TASK DIRECTIONS
Using the records below, output the stretch that opens with the line containing "If we want to" and closes with the line containing "their corpse might", exactly and including both lines, with nothing more.

DATA TO EXAMINE

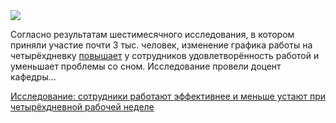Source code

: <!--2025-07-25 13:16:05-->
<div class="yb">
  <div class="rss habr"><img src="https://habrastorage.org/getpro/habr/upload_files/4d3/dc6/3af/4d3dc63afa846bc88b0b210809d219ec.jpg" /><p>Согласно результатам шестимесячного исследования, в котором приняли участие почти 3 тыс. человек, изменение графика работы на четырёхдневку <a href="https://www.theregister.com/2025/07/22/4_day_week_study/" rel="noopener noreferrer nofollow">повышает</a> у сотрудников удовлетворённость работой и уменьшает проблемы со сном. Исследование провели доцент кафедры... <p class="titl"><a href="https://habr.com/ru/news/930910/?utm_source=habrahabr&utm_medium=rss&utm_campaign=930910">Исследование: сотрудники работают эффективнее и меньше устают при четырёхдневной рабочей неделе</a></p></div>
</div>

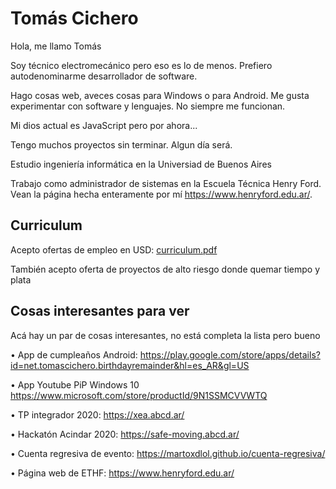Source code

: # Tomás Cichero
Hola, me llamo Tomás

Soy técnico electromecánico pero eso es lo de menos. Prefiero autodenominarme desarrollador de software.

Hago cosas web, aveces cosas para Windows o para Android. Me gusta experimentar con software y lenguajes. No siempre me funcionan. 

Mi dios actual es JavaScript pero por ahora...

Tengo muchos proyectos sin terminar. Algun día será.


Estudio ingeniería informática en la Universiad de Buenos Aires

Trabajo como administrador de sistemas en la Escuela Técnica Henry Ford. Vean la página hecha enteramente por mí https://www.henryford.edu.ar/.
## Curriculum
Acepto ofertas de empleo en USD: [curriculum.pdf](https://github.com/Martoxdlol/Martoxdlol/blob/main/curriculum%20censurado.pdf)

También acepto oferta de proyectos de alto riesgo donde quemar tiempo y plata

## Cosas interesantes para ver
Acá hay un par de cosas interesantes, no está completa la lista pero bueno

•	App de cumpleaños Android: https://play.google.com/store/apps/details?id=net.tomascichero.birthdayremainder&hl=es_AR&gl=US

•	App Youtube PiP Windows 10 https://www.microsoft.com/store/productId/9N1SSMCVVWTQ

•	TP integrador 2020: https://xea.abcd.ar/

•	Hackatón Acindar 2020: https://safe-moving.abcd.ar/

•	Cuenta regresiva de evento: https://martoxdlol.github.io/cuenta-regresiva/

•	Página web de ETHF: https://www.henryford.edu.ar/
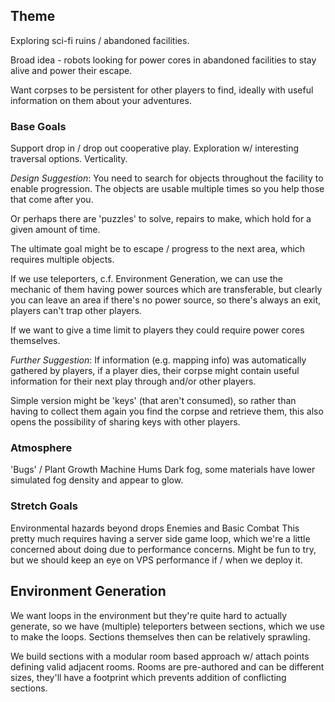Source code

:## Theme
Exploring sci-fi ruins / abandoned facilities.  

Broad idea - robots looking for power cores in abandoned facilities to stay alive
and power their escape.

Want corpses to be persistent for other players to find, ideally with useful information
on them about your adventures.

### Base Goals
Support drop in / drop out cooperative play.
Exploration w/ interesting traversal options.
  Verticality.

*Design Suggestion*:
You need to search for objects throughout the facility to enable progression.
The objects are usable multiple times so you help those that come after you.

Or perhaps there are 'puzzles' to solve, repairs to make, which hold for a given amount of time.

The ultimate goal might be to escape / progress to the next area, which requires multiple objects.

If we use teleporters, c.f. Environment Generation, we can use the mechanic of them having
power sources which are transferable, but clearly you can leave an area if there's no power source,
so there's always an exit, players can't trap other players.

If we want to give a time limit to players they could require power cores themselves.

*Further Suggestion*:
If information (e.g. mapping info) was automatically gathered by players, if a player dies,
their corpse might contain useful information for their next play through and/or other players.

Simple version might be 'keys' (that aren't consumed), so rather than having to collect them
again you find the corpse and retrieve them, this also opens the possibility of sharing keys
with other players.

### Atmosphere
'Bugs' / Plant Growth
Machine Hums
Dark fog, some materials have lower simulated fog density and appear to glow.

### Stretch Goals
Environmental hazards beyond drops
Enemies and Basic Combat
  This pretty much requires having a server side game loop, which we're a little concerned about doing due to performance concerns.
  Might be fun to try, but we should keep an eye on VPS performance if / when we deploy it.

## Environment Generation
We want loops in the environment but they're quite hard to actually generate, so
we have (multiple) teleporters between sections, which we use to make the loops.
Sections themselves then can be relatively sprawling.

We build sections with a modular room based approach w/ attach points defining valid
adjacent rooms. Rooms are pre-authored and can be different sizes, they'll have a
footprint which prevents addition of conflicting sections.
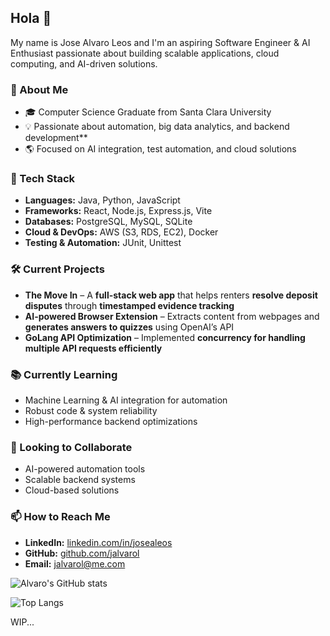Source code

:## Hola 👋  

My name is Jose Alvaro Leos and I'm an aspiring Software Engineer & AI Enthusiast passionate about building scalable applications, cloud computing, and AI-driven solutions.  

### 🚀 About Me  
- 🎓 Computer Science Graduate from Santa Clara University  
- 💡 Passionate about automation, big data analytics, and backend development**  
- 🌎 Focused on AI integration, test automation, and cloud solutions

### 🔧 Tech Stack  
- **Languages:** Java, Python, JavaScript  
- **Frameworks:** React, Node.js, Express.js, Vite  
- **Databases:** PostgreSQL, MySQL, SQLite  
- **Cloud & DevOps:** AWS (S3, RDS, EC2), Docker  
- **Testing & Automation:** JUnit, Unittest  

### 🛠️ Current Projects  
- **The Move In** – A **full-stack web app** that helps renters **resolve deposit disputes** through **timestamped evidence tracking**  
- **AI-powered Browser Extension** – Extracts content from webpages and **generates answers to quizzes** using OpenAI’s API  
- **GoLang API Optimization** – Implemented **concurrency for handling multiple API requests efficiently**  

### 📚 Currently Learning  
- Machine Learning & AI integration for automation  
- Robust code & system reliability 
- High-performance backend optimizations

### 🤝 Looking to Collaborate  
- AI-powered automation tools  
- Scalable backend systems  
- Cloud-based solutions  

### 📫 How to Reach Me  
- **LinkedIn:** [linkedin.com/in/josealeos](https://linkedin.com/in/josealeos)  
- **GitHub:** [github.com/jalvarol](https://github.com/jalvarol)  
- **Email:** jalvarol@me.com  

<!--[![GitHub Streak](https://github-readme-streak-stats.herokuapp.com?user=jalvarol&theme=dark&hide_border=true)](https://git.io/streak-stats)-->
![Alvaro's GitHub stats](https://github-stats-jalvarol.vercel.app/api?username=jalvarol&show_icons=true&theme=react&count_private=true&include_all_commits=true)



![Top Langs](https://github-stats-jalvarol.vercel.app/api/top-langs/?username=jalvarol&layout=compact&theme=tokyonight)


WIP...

SOLUTION FOR THIS TASK
If we want to give a time limit to players they could require power cores themselves.

*Further Suggestion*:
If information (e.g. mapping info) was automatically gathered by players, if a player dies,
their corpse might contain useful information for their next play through and/or other players.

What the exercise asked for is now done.